Well, that could have been me as readily as Pat. Oh, my god! I'm going to die! But the next thought was, "How do you live if you know you're going to die?" It has been such a gift to me that that question came up. And so I started looking for who could tell me how to live if I know I'm going to die. And I do know I'm going to die. So I'll just share with you these Five Daily Recollections from the Upajjhatthana Sutra of the Buddha:
I'm of the nature to grow old. There is no way to escape growing old.
I am of the nature to have ill health. There is no way to escape having ill health.
I am of the nature to die. There is no way to escape death.

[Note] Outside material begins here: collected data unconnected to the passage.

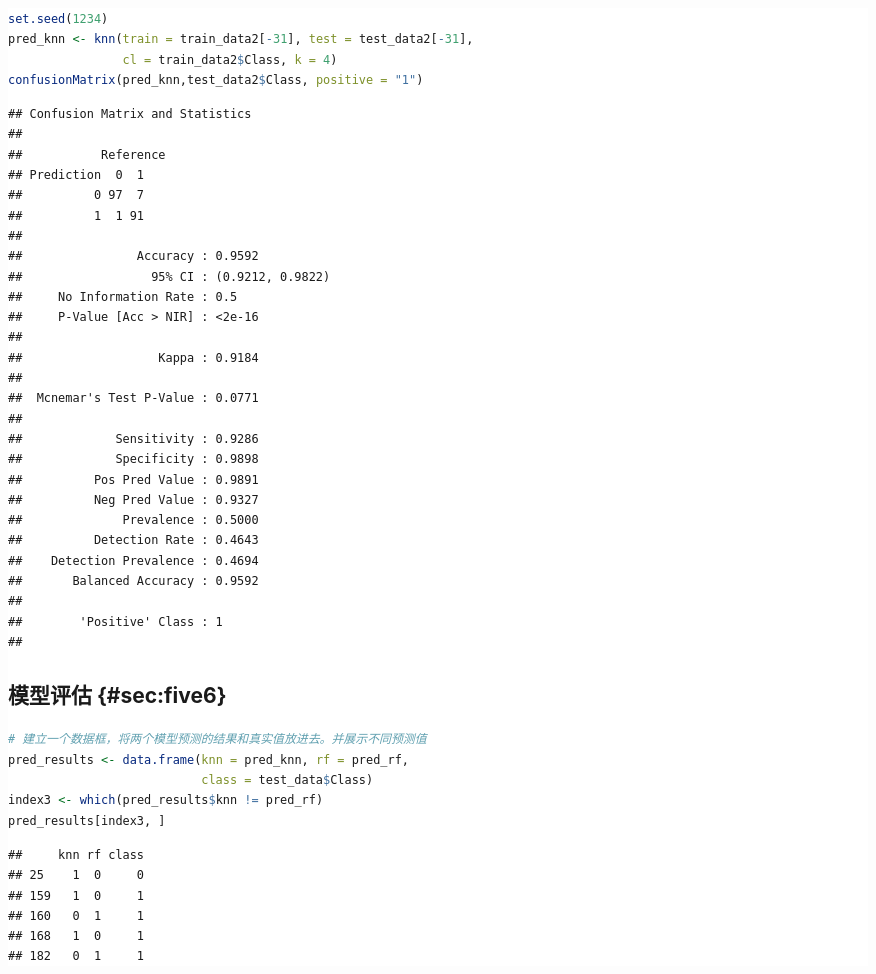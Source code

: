 

```r
set.seed(1234)
pred_knn <- knn(train = train_data2[-31], test = test_data2[-31],
                cl = train_data2$Class, k = 4)
confusionMatrix(pred_knn,test_data2$Class, positive = "1")
```

```
## Confusion Matrix and Statistics
## 
##           Reference
## Prediction  0  1
##          0 97  7
##          1  1 91
##                                           
##                Accuracy : 0.9592          
##                  95% CI : (0.9212, 0.9822)
##     No Information Rate : 0.5             
##     P-Value [Acc > NIR] : <2e-16          
##                                           
##                   Kappa : 0.9184          
##                                           
##  Mcnemar's Test P-Value : 0.0771          
##                                           
##             Sensitivity : 0.9286          
##             Specificity : 0.9898          
##          Pos Pred Value : 0.9891          
##          Neg Pred Value : 0.9327          
##              Prevalence : 0.5000          
##          Detection Rate : 0.4643          
##    Detection Prevalence : 0.4694          
##       Balanced Accuracy : 0.9592          
##                                           
##        'Positive' Class : 1               
## 
```

## 模型评估 {#sec:five6}


```r
# 建立一个数据框，将两个模型预测的结果和真实值放进去。并展示不同预测值
pred_results <- data.frame(knn = pred_knn, rf = pred_rf, 
                           class = test_data$Class)
index3 <- which(pred_results$knn != pred_rf)
pred_results[index3, ]
```

```
##     knn rf class
## 25    1  0     0
## 159   1  0     1
## 160   0  1     1
## 168   1  0     1
## 182   0  1     1
```

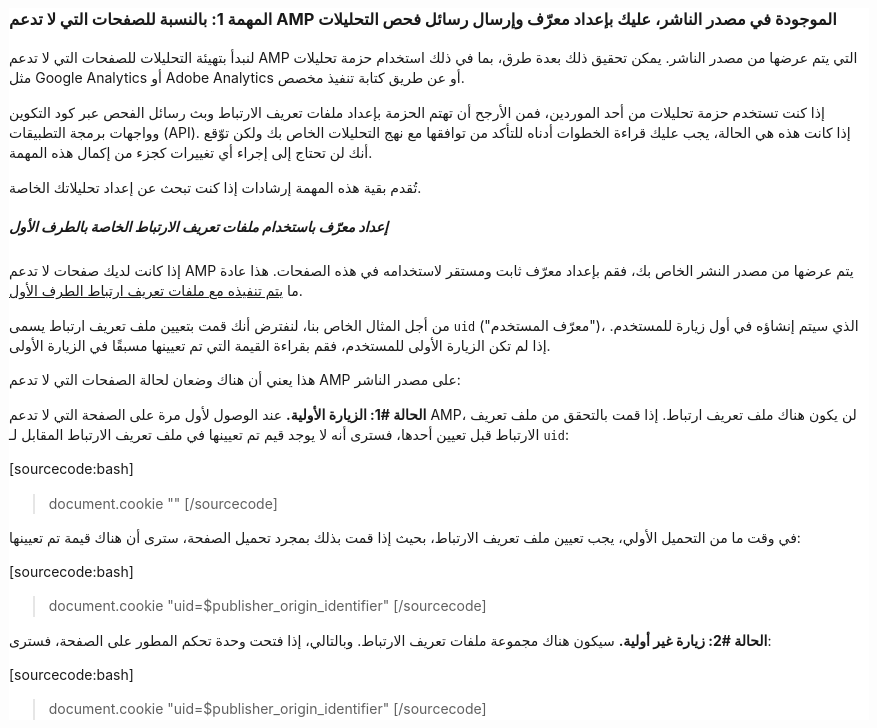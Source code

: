 <a id="task1"></a>

### المهمة 1: بالنسبة للصفحات التي لا تدعم AMP الموجودة في مصدر الناشر، عليك بإعداد معرّف وإرسال رسائل فحص التحليلات <a name="task-1-for-non-amp-pages-on-the-publisher-origin-set-up-an-identifier-and-send-analytics-pings"></a>

لنبدأ بتهيئة التحليلات للصفحات التي لا تدعم AMP التي يتم عرضها من مصدر الناشر. يمكن تحقيق ذلك بعدة طرق، بما في ذلك استخدام حزمة تحليلات مثل Google Analytics أو Adobe Analytics أو عن طريق كتابة تنفيذ مخصص.

إذا كنت تستخدم حزمة تحليلات من أحد الموردين، فمن الأرجح أن تهتم الحزمة بإعداد ملفات تعريف الارتباط وبث رسائل الفحص عبر كود التكوين وواجهات برمجة التطبيقات (API). إذا كانت هذه هي الحالة، يجب عليك قراءة الخطوات أدناه للتأكد من توافقها مع نهج التحليلات الخاص بك ولكن توّقع أنك لن تحتاج إلى إجراء أي تغييرات كجزء من إكمال هذه المهمة.

تُقدم بقية هذه المهمة إرشادات إذا كنت تبحث عن إعداد تحليلاتك الخاصة.

##### إعداد معرّف باستخدام ملفات تعريف الارتباط الخاصة بالطرف الأول <a name="set-up-an-identifier-using-first-party-cookies"></a>

إذا كانت لديك صفحات لا تدعم AMP يتم عرضها من مصدر النشر الخاص بك، فقم بإعداد معرّف ثابت ومستقر لاستخدامه في هذه الصفحات. هذا عادة ما [يتم تنفيذه مع ملفات تعريف ارتباط الطرف الأول](https://en.wikipedia.org/wiki/HTTP_cookie#Tracking).

من أجل المثال الخاص بنا، لنفترض أنك قمت بتعيين ملف تعريف ارتباط يسمى `uid` ("معرّف المستخدم")، الذي سيتم إنشاؤه في أول زيارة للمستخدم. إذا لم تكن الزيارة الأولى للمستخدم، فقم بقراءة القيمة التي تم تعيينها مسبقًا في الزيارة الأولى.

هذا يعني أن هناك وضعان لحالة الصفحات التي لا تدعم AMP على مصدر الناشر:

**الحالة #1: الزيارة الأولية.** عند الوصول لأول مرة على الصفحة التي لا تدعم AMP، لن يكون هناك ملف تعريف ارتباط. إذا قمت بالتحقق من ملف تعريف الارتباط قبل تعيين أحدها، فسترى أنه لا يوجد قيم تم تعيينها في ملف تعريف الارتباط المقابل لـ `uid`:

[sourcecode:bash]
> document.cookie
  ""
[/sourcecode]

في وقت ما من التحميل الأولي، يجب تعيين ملف تعريف الارتباط، بحيث إذا قمت بذلك بمجرد تحميل الصفحة، سترى أن هناك قيمة تم تعيينها:

[sourcecode:bash]
> document.cookie
  "uid=$publisher_origin_identifier"
[/sourcecode]

**الحالة #2: زيارة غير أولية.** سيكون هناك مجموعة ملفات تعريف الارتباط. وبالتالي، إذا فتحت وحدة تحكم المطور على الصفحة، فسترى:

[sourcecode:bash]
> document.cookie
  "uid=$publisher_origin_identifier"
[/sourcecode]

All that is dear to me and everything I have and everything I love are of the nature to change. There is no way to escape from losing them.
My actions are my only true belongings. I cannot escape the consequences of my actions. My actions are the ground on which I stand.
These Five Daily Recollections seemed to be, for me, some clue to how to live if you know you're going to die. Pay attention to how you live. Pay attention to your actions. Are your actions kind? Are your actions honest? Are your actions supported by the desire to help beings, to benefit beings? Are your actions selfish or generous? How are you living this life?
Zenkei Blanche Hartman was the first woman abbot of the San Francisco Zen Center, practicing in the lineage of Shunryu Suzuki.
Seed questions for reflection: What do the five daily recollections bring up for you? Can you share an experience of a time you became aware of death in a personal and intimate way? What helps you remember to pay attention to your actions?